[[ Materials provided open ]]

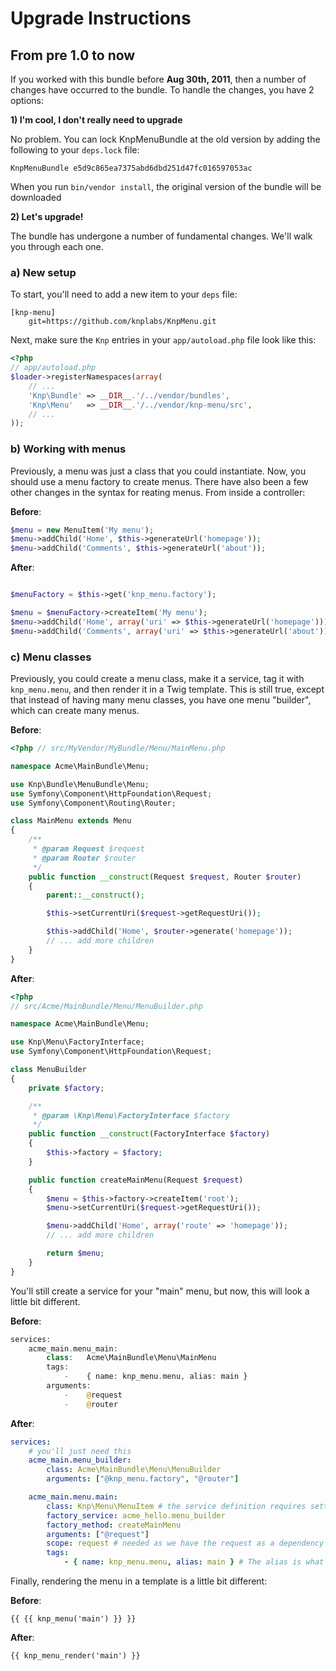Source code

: Upgrade Instructions
====================

From pre 1.0 to now
-------------------

If you worked with this bundle before **Aug 30th, 2011**, then a number of
changes have occurred to the bundle. To handle the changes, you have 2 options:

**1) I'm cool, I don't really need to upgrade**

No problem. You can lock KnpMenuBundle at the old version by adding the following
to your `deps.lock` file:

    KnpMenuBundle e5d9c865ea7375abd6dbd251d47fc016597053ac

When you run `bin/vendor install`, the original version of the bundle will
be downloaded

**2) Let's upgrade!**

The bundle has undergone a number of fundamental changes. We'll walk you
through each one.

### a) New setup

To start, you'll need to add a new item to your `deps` file:

```
[knp-menu]
    git=https://github.com/knplabs/KnpMenu.git
```

Next, make sure the `Knp` entries in your `app/autoload.php` file look like
this:

``` php
<?php
// app/autoload.php
$loader->registerNamespaces(array(
    // ...
    'Knp\Bundle' => __DIR__.'/../vendor/bundles',
    'Knp\Menu'   => __DIR__.'/../vendor/knp-menu/src',
    // ...
));
```

### b) Working with menus

Previously, a menu was just a class that you could instantiate. Now, you
should use a menu factory to create menus. There have also been a few other
changes in the syntax for reating menus. From inside a controller:

**Before**:

``` php
$menu = new MenuItem('My menu');
$menu->addChild('Home', $this->generateUrl('homepage'));
$menu->addChild('Comments', $this->generateUrl('about'));
```

**After**:

``` php

$menuFactory = $this->get('knp_menu.factory');

$menu = $menuFactory->createItem('My menu');
$menu->addChild('Home', array('uri' => $this->generateUrl('homepage')));
$menu->addChild('Comments', array('uri' => $this->generateUrl('about')));
```

### c) Menu classes

Previously, you could create a menu class, make it a service, tag it with
`knp_menu.menu`, and then render it in a Twig template. This is still true,
except that instead of having many menu classes, you have one menu "builder",
which can create many menus.

**Before**:

``` php
<?php // src/MyVendor/MyBundle/Menu/MainMenu.php

namespace Acme\MainBundle\Menu;

use Knp\Bundle\MenuBundle\Menu;
use Symfony\Component\HttpFoundation\Request;
use Symfony\Component\Routing\Router;

class MainMenu extends Menu
{
    /**
     * @param Request $request
     * @param Router $router
     */
    public function __construct(Request $request, Router $router)
    {
        parent::__construct();

        $this->setCurrentUri($request->getRequestUri());

        $this->addChild('Home', $router->generate('homepage'));
        // ... add more children
    }
}
```

**After**:

```php
<?php
// src/Acme/MainBundle/Menu/MenuBuilder.php

namespace Acme\MainBundle\Menu;

use Knp\Menu\FactoryInterface;
use Symfony\Component\HttpFoundation\Request;

class MenuBuilder
{
    private $factory;

    /**
     * @param \Knp\Menu\FactoryInterface $factory
     */
    public function __construct(FactoryInterface $factory)
    {
        $this->factory = $factory;
    }

    public function createMainMenu(Request $request)
    {
        $menu = $this->factory->createItem('root');
        $menu->setCurrentUri($request->getRequestUri());

        $menu->addChild('Home', array('route' => 'homepage'));
        // ... add more children

        return $menu;
    }
}
```

You'll still create a service for your "main" menu, but now, this will look
a little bit different.

**Before**:

```php
services:
    acme_main.menu_main:
        class:   Acme\MainBundle\Menu\MainMenu
        tags:
            -    { name: knp_menu.menu, alias: main }
        arguments:
            -    @request
            -    @router
```

**After**:

```yaml
services:
    # you'll just need this 
    acme_main.menu_builder:
        class: Acme\MainBundle\Menu\MenuBuilder
        arguments: ["@knp_menu.factory", "@router"]

    acme_main.menu.main:
        class: Knp\Menu\MenuItem # the service definition requires setting the class
        factory_service: acme_hello.menu_builder
        factory_method: createMainMenu
        arguments: ["@request"]
        scope: request # needed as we have the request as a dependency here
        tags:
            - { name: knp_menu.menu, alias: main } # The alias is what is used to retrieve the menu
```

Finally, rendering the menu in a template is a little bit different:

**Before**:

```jinja
{{ {{ knp_menu('main') }} }}
```

**After**:

```jinja
{{ knp_menu_render('main') }}
```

[[ Materials provided closed ]]

What is expected: Search the entries for the string "with" and collect each line that has it.

Solution:
If you worked with this bundle before **Aug 30th, 2011**, then a number of
### b) Working with menus
Previously, you could create a menu class, make it a service, tag it with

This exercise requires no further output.